Please find every line of the listing below where "createTemporaryView" occurs and copy it.

──────────

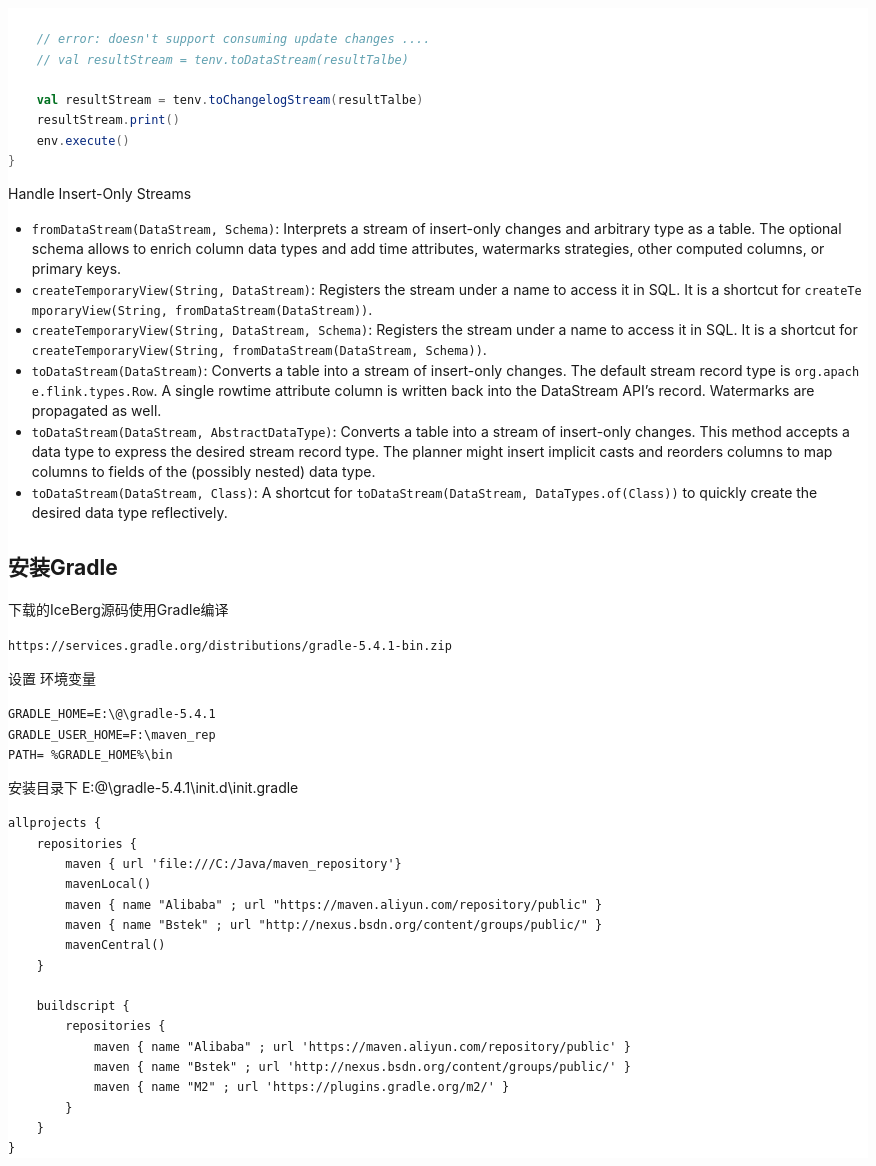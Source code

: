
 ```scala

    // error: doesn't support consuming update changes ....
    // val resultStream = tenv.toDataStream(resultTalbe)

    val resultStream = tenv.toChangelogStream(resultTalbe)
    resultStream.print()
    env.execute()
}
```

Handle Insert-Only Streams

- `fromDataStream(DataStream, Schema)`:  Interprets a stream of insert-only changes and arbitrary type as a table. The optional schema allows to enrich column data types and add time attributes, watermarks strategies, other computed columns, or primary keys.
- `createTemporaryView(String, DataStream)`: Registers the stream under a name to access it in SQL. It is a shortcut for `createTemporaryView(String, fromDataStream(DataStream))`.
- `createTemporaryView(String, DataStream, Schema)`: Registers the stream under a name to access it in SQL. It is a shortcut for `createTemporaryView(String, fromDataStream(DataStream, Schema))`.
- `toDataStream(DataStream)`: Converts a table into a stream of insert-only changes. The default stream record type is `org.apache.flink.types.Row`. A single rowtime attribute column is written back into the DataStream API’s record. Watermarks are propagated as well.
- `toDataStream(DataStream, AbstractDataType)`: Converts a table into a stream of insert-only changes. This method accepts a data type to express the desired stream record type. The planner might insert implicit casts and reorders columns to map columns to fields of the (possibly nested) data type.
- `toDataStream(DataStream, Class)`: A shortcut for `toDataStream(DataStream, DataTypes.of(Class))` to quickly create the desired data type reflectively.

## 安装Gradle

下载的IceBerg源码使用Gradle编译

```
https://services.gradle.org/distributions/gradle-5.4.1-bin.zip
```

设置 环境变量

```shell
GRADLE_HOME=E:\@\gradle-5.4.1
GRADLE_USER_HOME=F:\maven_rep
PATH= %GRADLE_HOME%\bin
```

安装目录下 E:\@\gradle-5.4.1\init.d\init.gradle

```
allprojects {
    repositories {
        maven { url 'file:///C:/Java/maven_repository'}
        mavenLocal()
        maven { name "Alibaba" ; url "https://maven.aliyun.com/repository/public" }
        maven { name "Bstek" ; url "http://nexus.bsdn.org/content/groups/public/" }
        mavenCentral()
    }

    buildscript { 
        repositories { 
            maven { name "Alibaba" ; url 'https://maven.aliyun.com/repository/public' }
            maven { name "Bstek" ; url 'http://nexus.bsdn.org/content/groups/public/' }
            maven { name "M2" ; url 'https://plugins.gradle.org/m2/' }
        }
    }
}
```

──────────

• Answer to the problem
- `createTemporaryView(String, DataStream)`: Registers the stream under a name to access it in SQL. It is a shortcut for `createTemporaryView(String, fromDataStream(DataStream))`.
- `createTemporaryView(String, DataStream, Schema)`: Registers the stream under a name to access it in SQL. It is a shortcut for `createTemporaryView(String, fromDataStream(DataStream, Schema))`.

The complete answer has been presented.